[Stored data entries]
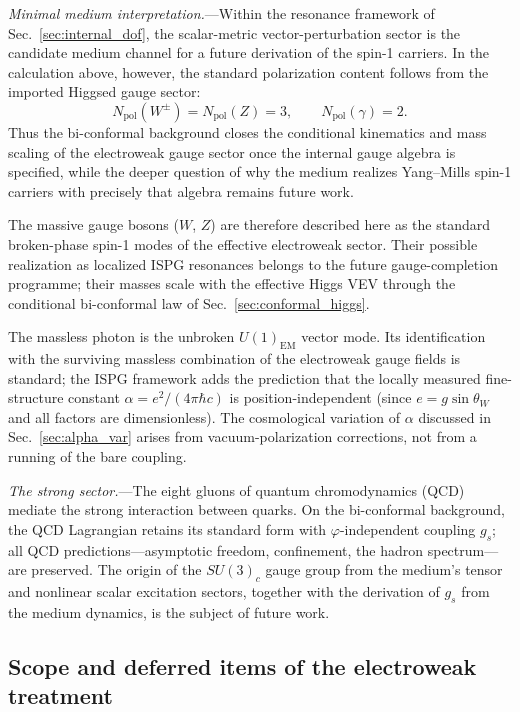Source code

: \documentclass[aps,prd,onecolumn,superscriptaddress,nofootinbib,showpacs,12pt,notitlepage]{revtex4-2}
\begin{document}
\textit{Minimal medium interpretation.}---Within the
resonance framework of Sec.~\ref{sec:internal_dof}, the
scalar-metric vector-perturbation sector is the candidate
medium channel for a future derivation of the spin-1 carriers.
In the calculation above, however, the standard polarization
content follows from the imported Higgsed gauge sector:
\begin{equation}\label{eq:gauge_polarization_count}
  N_{\mathrm{pol}}(W^\pm)=N_{\mathrm{pol}}(Z)=3,\qquad
  N_{\mathrm{pol}}(\gamma)=2.
\end{equation}
Thus the bi-conformal background closes the conditional
kinematics and mass scaling of the electroweak gauge sector
once the internal gauge algebra is specified, while the deeper
question of why the medium realizes Yang--Mills spin-1
carriers with precisely that algebra remains future work.

The massive gauge bosons ($W$, $Z$) are therefore described
here as the standard broken-phase spin-1 modes of the
effective electroweak sector.  Their possible realization as
localized ISPG resonances belongs to the future
gauge-completion programme; their masses scale with the
effective Higgs VEV through the conditional bi-conformal
law of Sec.~\ref{sec:conformal_higgs}.

The massless photon is the unbroken $U(1)_{\mathrm{EM}}$
vector mode.  Its identification with the surviving
massless combination of the electroweak gauge fields is
standard; the ISPG framework adds the prediction that
the locally measured fine-structure constant
$\alpha = e^2/(4\pi\hbar c)$ is position-independent
(since $e = g\sin\theta_W$ and all factors are
dimensionless).  The cosmological variation of $\alpha$
discussed in Sec.~\ref{sec:alpha_var} arises from
vacuum-polarization corrections, not from a running of
the bare coupling.

\textit{The strong sector.}---The eight gluons of quantum
chromodynamics (QCD) mediate the strong interaction between
quarks.  On the bi-conformal background, the QCD Lagrangian
retains its standard form with $\varphi$-independent coupling
$g_s$; all QCD predictions---asymptotic freedom, confinement,
the hadron spectrum---are preserved.  The origin of the
$SU(3)_c$ gauge group from the medium's tensor and nonlinear
scalar excitation sectors, together with the derivation of
$g_s$ from the medium dynamics, is the subject of future work.

\subsection{Scope and deferred items of the electroweak treatment}
\label{sec:ew_scope}
\end{document}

- [WHAT IS BEING ASKED]:
Pick each line holding "scalar" out of the entries above and return it.

- [RESPONSE TO THIS EXERCISE]:
scalar-metric vector-perturbation sector is the candidate
scalar excitation sectors, together with the derivation of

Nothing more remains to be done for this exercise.